Esa dolorosa historia hace parte del patrimonio que debe dejar de idealizarse como desprovisto de problemas e incomodidades. Los seres humanos hemos construido civilizaciones en nombre de la espada, de la cruz y de la negación de otros. Y a partir de esa tremenda contradicción se ha edificado un mundo. Ese mundo fue antecedido por otros. Son capas superpuestas que la memoria debe entender y conversar para que la celebración de lo que hoy parece un conjunto armónico en la apariencia de la bella arquitectura colonial, que tiene indudables valores estéticos e históricos, nutrida ella también por la colonización de la península por parte de los árabes durante siete siglos, conmemore aquello que fue brutal y que siguió siéndolo por la exclusión a la que fueron sometidas millones de personas afrocolombianas.
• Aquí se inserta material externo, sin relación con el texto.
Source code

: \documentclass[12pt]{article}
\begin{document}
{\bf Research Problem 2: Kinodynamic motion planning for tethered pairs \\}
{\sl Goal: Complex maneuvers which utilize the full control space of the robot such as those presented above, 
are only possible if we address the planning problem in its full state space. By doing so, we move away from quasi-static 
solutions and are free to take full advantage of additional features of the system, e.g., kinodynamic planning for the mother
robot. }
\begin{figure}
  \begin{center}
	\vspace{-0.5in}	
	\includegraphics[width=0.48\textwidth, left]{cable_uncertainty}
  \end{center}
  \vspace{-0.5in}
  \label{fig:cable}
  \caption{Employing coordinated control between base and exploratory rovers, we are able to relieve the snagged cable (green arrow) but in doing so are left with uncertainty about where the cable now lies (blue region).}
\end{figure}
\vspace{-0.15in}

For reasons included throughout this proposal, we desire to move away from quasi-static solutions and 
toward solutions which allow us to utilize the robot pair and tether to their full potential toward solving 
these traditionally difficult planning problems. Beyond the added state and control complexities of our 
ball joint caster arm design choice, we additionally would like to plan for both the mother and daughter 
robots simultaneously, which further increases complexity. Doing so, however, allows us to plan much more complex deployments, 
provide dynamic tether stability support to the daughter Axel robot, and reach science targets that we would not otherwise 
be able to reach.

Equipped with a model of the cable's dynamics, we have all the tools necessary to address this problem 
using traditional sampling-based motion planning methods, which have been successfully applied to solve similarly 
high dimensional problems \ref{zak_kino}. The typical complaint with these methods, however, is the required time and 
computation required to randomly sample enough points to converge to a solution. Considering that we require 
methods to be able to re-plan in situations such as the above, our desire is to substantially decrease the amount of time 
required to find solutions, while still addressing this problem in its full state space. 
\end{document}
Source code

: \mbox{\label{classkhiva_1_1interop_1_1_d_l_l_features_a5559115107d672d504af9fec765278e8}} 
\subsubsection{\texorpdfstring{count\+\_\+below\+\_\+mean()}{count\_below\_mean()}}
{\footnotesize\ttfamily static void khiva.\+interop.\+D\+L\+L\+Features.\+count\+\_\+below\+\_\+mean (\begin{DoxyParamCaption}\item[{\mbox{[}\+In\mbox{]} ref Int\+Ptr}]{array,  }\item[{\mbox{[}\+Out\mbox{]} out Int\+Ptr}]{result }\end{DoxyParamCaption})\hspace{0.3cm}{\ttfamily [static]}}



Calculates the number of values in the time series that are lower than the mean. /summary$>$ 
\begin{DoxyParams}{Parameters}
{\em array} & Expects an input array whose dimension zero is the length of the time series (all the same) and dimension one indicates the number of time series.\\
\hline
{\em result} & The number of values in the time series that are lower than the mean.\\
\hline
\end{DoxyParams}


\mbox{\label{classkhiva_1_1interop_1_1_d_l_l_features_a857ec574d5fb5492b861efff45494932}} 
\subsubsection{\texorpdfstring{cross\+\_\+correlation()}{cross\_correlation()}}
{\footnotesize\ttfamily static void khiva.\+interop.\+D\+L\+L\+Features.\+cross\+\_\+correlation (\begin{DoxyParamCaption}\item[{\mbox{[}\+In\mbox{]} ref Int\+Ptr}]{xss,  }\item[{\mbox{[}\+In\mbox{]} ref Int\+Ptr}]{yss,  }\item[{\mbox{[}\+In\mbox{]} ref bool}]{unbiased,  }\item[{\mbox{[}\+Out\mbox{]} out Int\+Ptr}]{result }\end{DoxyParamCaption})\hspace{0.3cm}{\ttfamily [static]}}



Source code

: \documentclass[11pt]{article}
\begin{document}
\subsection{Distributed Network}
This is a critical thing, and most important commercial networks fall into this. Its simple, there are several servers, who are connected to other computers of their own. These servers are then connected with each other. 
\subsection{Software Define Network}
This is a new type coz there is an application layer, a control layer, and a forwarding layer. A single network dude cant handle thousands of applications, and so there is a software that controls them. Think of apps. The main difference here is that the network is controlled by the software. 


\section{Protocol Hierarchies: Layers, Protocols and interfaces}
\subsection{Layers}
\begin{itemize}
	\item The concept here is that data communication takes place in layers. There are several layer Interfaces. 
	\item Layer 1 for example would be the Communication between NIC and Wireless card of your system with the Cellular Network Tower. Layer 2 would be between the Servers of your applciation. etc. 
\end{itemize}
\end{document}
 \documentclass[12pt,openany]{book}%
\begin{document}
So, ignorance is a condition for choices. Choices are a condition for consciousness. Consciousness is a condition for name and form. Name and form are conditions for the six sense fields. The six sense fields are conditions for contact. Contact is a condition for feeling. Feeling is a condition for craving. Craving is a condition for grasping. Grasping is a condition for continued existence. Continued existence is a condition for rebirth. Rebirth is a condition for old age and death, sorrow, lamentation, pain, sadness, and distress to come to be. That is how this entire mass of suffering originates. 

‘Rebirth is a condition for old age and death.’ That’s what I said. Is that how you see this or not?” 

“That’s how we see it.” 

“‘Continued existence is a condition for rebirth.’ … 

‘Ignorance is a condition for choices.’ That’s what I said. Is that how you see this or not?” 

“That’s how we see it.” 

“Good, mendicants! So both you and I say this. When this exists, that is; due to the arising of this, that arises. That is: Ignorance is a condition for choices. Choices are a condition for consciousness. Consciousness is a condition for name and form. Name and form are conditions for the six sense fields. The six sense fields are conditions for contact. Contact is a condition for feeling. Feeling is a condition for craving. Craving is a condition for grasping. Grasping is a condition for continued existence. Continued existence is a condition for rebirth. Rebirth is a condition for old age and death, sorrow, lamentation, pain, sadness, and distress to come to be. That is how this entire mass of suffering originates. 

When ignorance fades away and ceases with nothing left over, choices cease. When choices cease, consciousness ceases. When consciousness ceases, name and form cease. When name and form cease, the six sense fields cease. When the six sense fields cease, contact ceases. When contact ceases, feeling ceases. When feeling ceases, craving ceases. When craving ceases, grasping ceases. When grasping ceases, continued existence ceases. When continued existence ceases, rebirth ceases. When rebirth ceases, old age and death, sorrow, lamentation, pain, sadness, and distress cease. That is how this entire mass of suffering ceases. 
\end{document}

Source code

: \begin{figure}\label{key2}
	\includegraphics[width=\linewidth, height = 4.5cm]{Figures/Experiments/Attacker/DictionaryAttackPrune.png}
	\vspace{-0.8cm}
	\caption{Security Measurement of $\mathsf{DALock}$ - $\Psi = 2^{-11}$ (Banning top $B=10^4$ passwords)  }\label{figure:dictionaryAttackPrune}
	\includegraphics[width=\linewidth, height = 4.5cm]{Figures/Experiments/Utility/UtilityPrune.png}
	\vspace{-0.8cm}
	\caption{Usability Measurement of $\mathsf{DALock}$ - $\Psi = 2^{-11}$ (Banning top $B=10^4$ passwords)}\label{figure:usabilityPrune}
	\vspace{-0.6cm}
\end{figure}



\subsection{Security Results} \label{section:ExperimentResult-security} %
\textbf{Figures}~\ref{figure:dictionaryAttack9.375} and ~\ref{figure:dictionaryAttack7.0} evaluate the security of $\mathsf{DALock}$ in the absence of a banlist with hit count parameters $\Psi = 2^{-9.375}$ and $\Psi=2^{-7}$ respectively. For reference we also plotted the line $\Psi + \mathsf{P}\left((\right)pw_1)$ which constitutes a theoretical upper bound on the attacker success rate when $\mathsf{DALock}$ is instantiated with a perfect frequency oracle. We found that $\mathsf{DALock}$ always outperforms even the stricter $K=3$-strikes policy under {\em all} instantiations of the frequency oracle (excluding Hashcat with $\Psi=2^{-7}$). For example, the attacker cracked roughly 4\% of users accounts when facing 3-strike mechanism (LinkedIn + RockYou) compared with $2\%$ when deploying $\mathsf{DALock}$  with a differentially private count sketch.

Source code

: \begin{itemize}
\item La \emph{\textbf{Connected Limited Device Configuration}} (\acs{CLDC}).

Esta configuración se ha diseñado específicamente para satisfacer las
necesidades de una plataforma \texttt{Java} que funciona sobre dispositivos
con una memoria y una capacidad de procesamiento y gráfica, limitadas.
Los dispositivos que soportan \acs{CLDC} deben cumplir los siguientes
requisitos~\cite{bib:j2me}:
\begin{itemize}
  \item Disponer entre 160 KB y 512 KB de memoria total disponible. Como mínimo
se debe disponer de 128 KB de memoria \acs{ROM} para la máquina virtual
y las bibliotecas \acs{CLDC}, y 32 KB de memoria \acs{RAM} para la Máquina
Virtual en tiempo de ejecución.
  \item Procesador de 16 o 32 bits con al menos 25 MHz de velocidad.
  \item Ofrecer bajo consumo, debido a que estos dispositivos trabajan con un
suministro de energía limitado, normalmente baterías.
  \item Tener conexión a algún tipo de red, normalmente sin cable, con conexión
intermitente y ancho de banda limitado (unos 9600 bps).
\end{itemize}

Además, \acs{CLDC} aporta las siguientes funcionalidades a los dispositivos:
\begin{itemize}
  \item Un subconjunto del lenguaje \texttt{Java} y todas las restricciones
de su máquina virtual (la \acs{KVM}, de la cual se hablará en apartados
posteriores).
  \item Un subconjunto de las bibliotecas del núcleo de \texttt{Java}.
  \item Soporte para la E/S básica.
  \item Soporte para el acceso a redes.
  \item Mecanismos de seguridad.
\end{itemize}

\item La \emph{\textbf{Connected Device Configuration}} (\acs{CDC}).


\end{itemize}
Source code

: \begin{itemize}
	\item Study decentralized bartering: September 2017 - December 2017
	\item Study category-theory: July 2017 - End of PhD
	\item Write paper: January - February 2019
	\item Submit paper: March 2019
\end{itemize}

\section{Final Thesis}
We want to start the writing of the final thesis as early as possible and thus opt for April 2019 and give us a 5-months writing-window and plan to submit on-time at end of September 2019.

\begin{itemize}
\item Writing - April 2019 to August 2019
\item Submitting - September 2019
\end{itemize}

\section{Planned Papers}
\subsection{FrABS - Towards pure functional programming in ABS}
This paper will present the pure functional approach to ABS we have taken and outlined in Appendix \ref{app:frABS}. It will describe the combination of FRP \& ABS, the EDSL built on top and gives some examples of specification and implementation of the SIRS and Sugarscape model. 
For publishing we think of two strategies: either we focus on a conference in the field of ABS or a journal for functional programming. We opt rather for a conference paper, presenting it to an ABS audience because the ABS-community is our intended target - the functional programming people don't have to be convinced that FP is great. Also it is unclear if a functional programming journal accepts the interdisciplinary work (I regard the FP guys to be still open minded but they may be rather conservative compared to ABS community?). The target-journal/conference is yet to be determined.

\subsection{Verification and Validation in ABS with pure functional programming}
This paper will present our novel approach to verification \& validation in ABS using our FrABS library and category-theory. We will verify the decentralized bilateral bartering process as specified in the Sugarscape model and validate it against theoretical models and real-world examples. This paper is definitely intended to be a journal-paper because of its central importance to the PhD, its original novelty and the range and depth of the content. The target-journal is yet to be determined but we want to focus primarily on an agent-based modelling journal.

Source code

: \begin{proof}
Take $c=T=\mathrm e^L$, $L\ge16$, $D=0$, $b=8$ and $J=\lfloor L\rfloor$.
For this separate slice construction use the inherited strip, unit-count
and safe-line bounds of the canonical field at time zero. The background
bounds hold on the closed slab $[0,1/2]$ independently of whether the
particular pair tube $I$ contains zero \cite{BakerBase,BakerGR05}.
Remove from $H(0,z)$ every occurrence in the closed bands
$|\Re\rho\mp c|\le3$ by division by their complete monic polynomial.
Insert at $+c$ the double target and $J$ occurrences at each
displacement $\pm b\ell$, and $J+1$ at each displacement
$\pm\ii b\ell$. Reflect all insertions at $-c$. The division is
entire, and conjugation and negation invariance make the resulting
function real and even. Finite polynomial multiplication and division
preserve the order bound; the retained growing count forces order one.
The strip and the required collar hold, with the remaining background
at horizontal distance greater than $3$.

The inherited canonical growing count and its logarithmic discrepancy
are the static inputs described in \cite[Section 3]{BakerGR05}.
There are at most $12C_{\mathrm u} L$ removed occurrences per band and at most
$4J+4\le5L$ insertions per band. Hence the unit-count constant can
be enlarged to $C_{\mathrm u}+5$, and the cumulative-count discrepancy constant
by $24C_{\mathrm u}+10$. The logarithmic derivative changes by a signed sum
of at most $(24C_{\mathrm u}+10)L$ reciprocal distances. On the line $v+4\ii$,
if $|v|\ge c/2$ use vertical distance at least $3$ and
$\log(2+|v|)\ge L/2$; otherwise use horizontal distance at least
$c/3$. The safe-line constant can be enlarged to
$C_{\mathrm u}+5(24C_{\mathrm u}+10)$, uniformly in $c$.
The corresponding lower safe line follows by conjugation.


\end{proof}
No puede crearse un patrimonio en una sociedad sin que esa sociedad hable de sus significados más profundos. Es necesario que reconozcamos con nuestros ojos todo esto que nos rodea, pero que pensemos que ha sido el producto de ideologías, sistemas de comercio, religiones y ambiciones que han determinado asuntos que hoy queremos poner en conversación en este Gobierno del Cambio.


Estas murallas nos hablan de los castillos de Ghana, de Bartolomé de las Casas, de Benkos Biohó y la traición a la que fue sometido cuando decidió hacer un acuerdo una vez emancipado en el Palenque de San Basilio; nos hablan de las primeras conspiraciones y de las ideas de la Revolución francesa que por aquí entraron; de las noticias haitianas de 1804 y de la necesidad que entrevieron algunos criollos de comenzar una verdadera revolución; desde estas murallas aún puede verse el galeón San José sumergiéndose como una fabulosa ballena de madera cargada con el oro y la plata de Potosí y las manos de nuestros ancestros mayores; desde aquí este país comenzó la verdadera emancipación y se realizó la primera independencia que condujo, nueve años después, a la definitiva; aquí fue erigido héroe Padilla para después ser blanqueado; y desde lo que habría podido ser la capital y el puerto que ya había sido el más cosmopolita de la Nueva Granada, fue convirtiéndose en una ciudad melancólica, a la que vino a gobernar Núñez, y en la cual los intelectuales como Manuel Zapata Olivella encontraron el sentido de pensar desde otro lugar: aquí fue Chambacú, corral de negros; y aquí Gabriel García Márquez pensó, como un joven periodista de El Universal, que esa urdimbre de historias cabían en una nueva fundación mítica de nuestra sociedad, es decir, en una novela.



Cartagena ha visto éxodos, violencias y retornos, encuentros y amistad; vio morir al poeta Raúl Gómez Jattin y conoció a Brando y la Quemada, ha sido gentrificada y ha sido llamada Ciudad Inmóvil, por Efraim Medina Reyes, y ha sido estudiada juiciosamente por Alfonso Múnera, y cuidada en sus manglares y ciénagas por Rafael Vergara; en ella viven lideresas, mujeres poderosas como Carmen Conde, Blanca Roldán o sor Francisca Armendáriz. Sus murallas saben todo eso. Y comienzan a contárnoslo de nuevo. Así lo escuchamos en la voz del Joe. O en los puños solitarios de Pambe.


Por eso celebramos y cuidamos, con esmero, este patrimonio. Por eso sabemos que ninguna opulencia es mayor a las raíces culturales que se hunden en el comienzo de los tiempos. Que son las nuestras.